I am constantly on the lookout for good literary fiction coming out from India, as I have discovered a few literary gems that sadly couldn’t achieve the level of popularity they deserved, unlike the cheesy commercial fiction books ruling the market. I had hoped that this particular book would fulfill that criterion, but sadly, it failed to do so.
From the first couple of chapters itself, I was left confused. Many things were happening, and I couldn’t decode them. It was all going over my head. However, once the story moved to the past that was set in Pakistan, things settled a bit, and I could make sense of what was happening. I think the part set in Pakistan is the strongest part of the story. It is well-written, and the characters are given a decent introduction. However, once the protagonist moves to Singapore, things start worsening due to the inexplicable and annoying actions of the characters.
A big problem with this book is the excessive description. I should be the last person to complain, though, due to two solid reasons. Firstly, two of my favorite authors, Renita D’Silva and Chitra Divakaruni, both are descriptive authors. I like to get a sense of the surroundings, the smell, the taste of the food, the complete package, which both authors are exceptional at doing without making them feel needless. Secondly, as mentioned by most of the reviewers of my book ‘The Fragile Thread of Hope’, I am guilty of deviating towards excessive descriptions myself sometimes. Yet, the descriptions in this book were overdone, even for me. It actually distracted me almost throughout the book, making me feel less for the characters. Also, the author tries to include history in almost every description, even giving her understanding of why, how, and when the structure/place was built. That is totally unnecessary and it marred what could have been a very good book.

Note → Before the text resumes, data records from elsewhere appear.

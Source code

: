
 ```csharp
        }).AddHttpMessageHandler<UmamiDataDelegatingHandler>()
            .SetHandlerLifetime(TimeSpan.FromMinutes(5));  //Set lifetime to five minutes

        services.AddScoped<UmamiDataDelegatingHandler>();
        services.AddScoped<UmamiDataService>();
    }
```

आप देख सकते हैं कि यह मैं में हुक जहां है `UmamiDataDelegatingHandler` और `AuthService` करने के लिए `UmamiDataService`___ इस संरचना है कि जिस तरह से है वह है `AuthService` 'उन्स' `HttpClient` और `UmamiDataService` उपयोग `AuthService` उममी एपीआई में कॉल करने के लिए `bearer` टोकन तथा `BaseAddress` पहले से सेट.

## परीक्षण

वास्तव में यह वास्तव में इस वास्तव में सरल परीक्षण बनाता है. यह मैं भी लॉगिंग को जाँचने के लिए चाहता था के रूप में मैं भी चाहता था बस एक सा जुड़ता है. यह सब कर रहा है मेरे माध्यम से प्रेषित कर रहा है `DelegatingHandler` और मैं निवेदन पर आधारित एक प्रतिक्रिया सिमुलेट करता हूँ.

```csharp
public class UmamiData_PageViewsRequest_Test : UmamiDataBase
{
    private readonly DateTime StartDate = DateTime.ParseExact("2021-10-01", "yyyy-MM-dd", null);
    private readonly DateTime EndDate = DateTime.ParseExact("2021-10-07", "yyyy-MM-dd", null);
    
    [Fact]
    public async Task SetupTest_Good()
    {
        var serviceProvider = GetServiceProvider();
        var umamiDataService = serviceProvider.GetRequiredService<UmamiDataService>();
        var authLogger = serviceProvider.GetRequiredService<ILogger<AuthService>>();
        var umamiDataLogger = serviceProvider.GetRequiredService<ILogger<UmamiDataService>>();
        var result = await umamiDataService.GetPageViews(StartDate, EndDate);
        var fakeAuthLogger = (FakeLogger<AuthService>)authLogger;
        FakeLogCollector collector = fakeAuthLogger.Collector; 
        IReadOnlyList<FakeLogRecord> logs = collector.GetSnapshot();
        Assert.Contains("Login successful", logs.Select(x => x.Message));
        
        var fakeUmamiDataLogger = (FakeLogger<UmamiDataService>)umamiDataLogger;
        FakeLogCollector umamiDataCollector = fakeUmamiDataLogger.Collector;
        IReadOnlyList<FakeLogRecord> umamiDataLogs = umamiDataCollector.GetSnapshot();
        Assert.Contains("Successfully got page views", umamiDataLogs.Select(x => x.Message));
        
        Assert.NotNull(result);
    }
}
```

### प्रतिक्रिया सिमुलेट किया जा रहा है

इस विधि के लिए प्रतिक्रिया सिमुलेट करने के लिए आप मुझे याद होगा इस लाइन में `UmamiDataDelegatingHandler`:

Also, the characters are very vague and irritating. Most of their actions don’t make sense, and the results are quite jarring and unsatisfying. And I didn’t like how the author describes them. There are virtually no scenes in which the characters actually reflect on their actions, making us feel their point of view. They are just thrust into scenes, where the author crushes them under verbose description and sudden revelations and meetings with characters and the artificial, forcibly philosophical dialogues. I mean, people don’t speak like that in reality. The author needs to observe people speaking or just use her common sense for once. People normally talk in casual language and don’t use literary language (using nouns and verbs, which is good for writing prose and should be avoided from dialogue as much as possible). The worst part is that history even seeps into the dialogues, characters talking about Taj Mahal, Shah Jahan, the history of Singapore, etc. in detail, totally turning the reader off. I’m sorry for being so blunt, but this is just my honest opinion.
The story was actually quite good—a woman bound by a suffocating marriage—but the lack of emotions and the other factors mentioned above spoiled it. Also, there was no use of the mirror in the book, which is supposed to be a major part of the book, particularly since it is used in the cover. There are attempts at comedy, but I didn’t find them funny at all.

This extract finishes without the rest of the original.